In just a few days this has become an iconic image all around Australia and anyone who watched that bronze medal game the other night will find it hard to look at without a teary eye. Two mates, two comrades, two warriors who finally saw their hard work bear fruit and the cards fall their way as the first Aussie basketball team to have the honour of taking home an Olympic medal.
I read one newspaper article that said It was the’ bronze medal that felt like gold’ and when you watched the Aussie boys on the podium, the joy they showed and the comradeship with one another, that was the message that came thru. Contrast that with the Americans who seemed fairly nonchalant and you realise how significant this moment was.
Personally, I have been watching these guys since 1976, when there was minimal TV footage of basketball games, when Phil Smyth, Ray Borner and Larry Sengstock carried the team. The Gaze years were strong and ever hopeful, but we just couldn’t get there and then there was that double overtime heart break against Spain when we looked every bit a world class team, but luck was against us. We just seemed to be ‘that team’ constantly dogged by bad luck.
As I sat down to watch the bronze medal game on Saturday night my heart was literally beating faster, hoping that this might be the year – hoping we wouldn’t have a sleepy spell like we did against the Americans two days prior. Jerry Seinfeld has a sketch where he mocks the ‘we won!’ line that spectators often cry when their team does well. ‘You didn’t win – you watched‘, he says.
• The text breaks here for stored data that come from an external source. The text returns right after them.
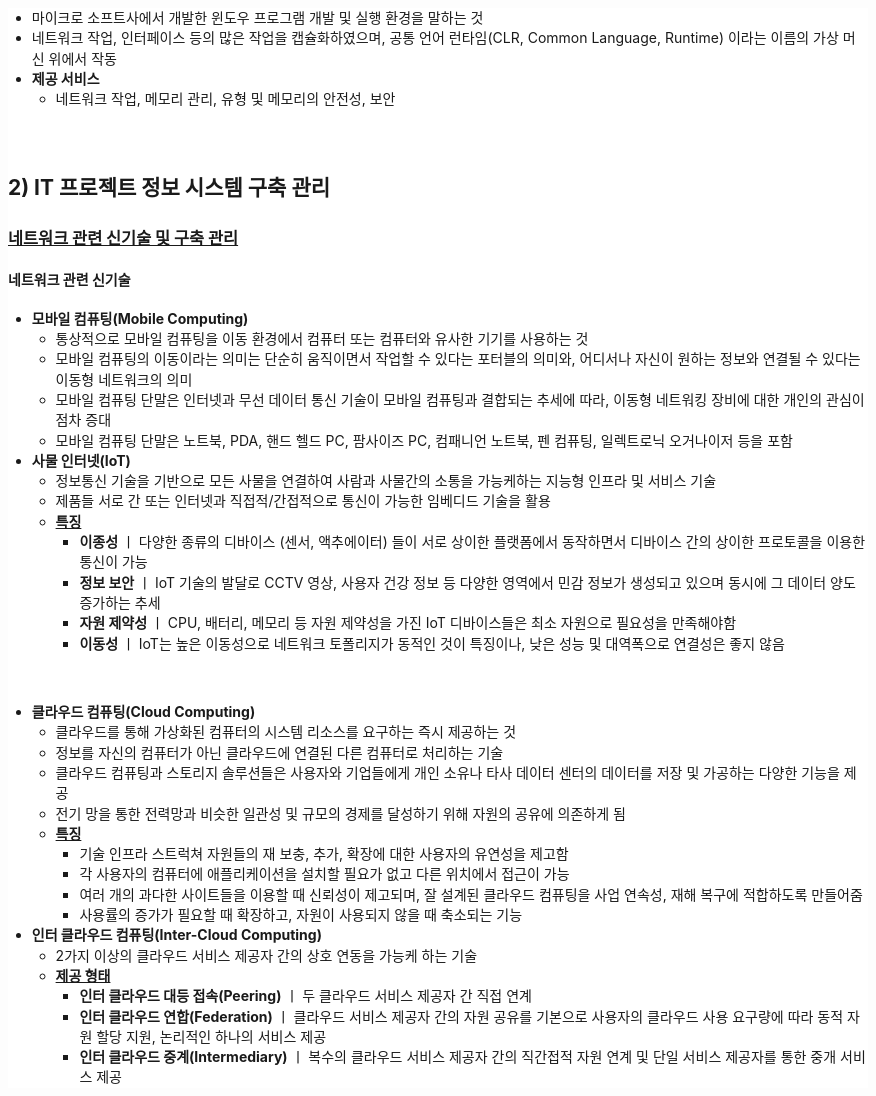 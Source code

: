  - 마이크로 소프트사에서 개발한 윈도우 프로그램 개발 및 실행 환경을 말하는 것
  - 네트워크 작업, 인터페이스 등의 많은 작업을 캡슐화하였으며, 공통 언어 런타임(CLR, Common Language, Runtime) 이라는 이름의 가상 머신 위에서 작동
  - **제공 서비스**
    - 네트워크 작업, 메모리 관리, 유형 및 메모리의 안전성, 보안



&nbsp;
&nbsp;
&nbsp;






## **2) IT 프로젝트 정보 시스템 구축 관리**

### **<u>네트워크 관련 신기술 및 구축 관리</u>**

#### 네트워크 관련 신기술

- **모바일 컴퓨팅(Mobile Computing)**
  - 통상적으로 모바일 컴퓨팅을 이동 환경에서 컴퓨터 또는 컴퓨터와 유사한 기기를 사용하는 것
  - 모바일 컴퓨팅의 이동이라는 의미는 단순히 움직이면서 작업할 수 있다는 포터블의 의미와, 어디서나 자신이 원하는 정보와 연결될 수 있다는 이동형 네트워크의 의미
  - 모바일 컴퓨팅 단말은 인터넷과 무선 데이터 통신 기술이 모바일 컴퓨팅과 결합되는 추세에 따라, 이동형 네트워킹 장비에 대한 개인의 관심이 점차 증대
  - 모바일 컴퓨팅 단말은 노트북, PDA, 핸드 헬드 PC, 팜사이즈 PC, 컴패니언 노트북, 펜 컴퓨팅, 일렉트로닉 오거나이저 등을 포함
- **사물 인터넷(IoT)**
  - 정보통신 기술을 기반으로 모든 사물을 연결하여 사람과 사물간의 소통을 가능케하는 지능형 인프라 및 서비스 기술
  - 제품들 서로 간 또는 인터넷과 직접적/간접적으로 통신이 가능한 임베디드 기술을 활용
  - **<u>특징</u>**
    - **이종성** ㅣ 다양한 종류의 디바이스 (센서, 액추에이터) 들이 서로 상이한 플랫폼에서 동작하면서 디바이스 간의 상이한 프로토콜을 이용한 통신이 가능
    - **정보 보안** ㅣ IoT 기술의 발달로 CCTV 영상, 사용자 건강 정보 등 다양한 영역에서 민감 정보가 생성되고 있으며 동시에 그 데이터 양도 증가하는 추세
    - **자원 제약성** ㅣ CPU, 배터리, 메모리 등 자원 제약성을 가진 IoT 디바이스들은 최소 자원으로 필요성을 만족해야함
    - **이동성** ㅣ IoT는 높은 이동성으로 네트워크 토폴리지가 동적인 것이 특징이나, 낮은 성능 및 대역폭으로 연결성은 좋지 않음



&nbsp;
&nbsp;
&nbsp;


- **클라우드 컴퓨팅(Cloud Computing)**
  - 클라우드를 통해 가상화된 컴퓨터의 시스템 리소스를 요구하는 즉시 제공하는 것
  - 정보를 자신의 컴퓨터가 아닌 클라우드에 연결된 다른 컴퓨터로 처리하는 기술
  - 클라우드 컴퓨팅과 스토리지 솔루션들은 사용자와 기업들에게 개인 소유나 타사 데이터 센터의 데이터를 저장 및 가공하는 다양한 기능을 제공
  - 전기 망을 통한 전력망과 비슷한 일관성 및 규모의 경제를 달성하기 위해 자원의 공유에 의존하게 됨
  - **<u>특징</u>**
    - 기술 인프라 스트럭쳐 자원들의 재 보충, 추가, 확장에 대한 사용자의 유연성을 제고함
    - 각 사용자의 컴퓨터에 애플리케이션을 설치할 필요가 없고 다른 위치에서 접근이 가능
    - 여러 개의 과다한 사이트들을 이용할 때 신뢰성이 제고되며, 잘 설계된 클라우드 컴퓨팅을 사업 연속성, 재해 복구에 적합하도록 만들어줌
    - 사용률의 증가가 필요할 때 확장하고, 자원이 사용되지 않을 때 축소되는 기능
- **인터 클라우드 컴퓨팅(Inter-Cloud Computing)**
  - 2가지 이상의 클라우드 서비스 제공자 간의 상호 연동을 가능케 하는 기술
  - **<u>제공 형태</u>**
    - **인터 클라우드 대등 접속(Peering)** ㅣ 두 클라우드 서비스 제공자 간 직접 연계
    - **인터 클라우드 연합(Federation)** ㅣ 클라우드 서비스 제공자 간의 자원 공유를 기본으로 사용자의 클라우드 사용 요구량에 따라 동적 자원 할당 지원, 논리적인 하나의 서비스 제공
    - **인터 클라우드 중계(Intermediary)** ㅣ 복수의 클라우드 서비스 제공자 간의 직간접적 자원 연계 및 단일 서비스 제공자를 통한 중개 서비스 제공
Well on Saturday night Seinfeld was wrong. I know I was one of thousands of hopeful Australian spectators sitting on the edge of their seats wishing their team to their first ever Olympic medal. I know I have walked the road every 4 years of devotedly watching them when they were abysmal as well as watching when they finally made it to the bronze of the podium. I don’t get animated easily but that night the whole caravan park new that ‘WE WON!’ because WE did and it was glorious!
Two steps to go and whether we get there or not is kinda not the point. WE did win and we can be incredibly proud of a bunch of men who modelled for us teamwork and comradeship.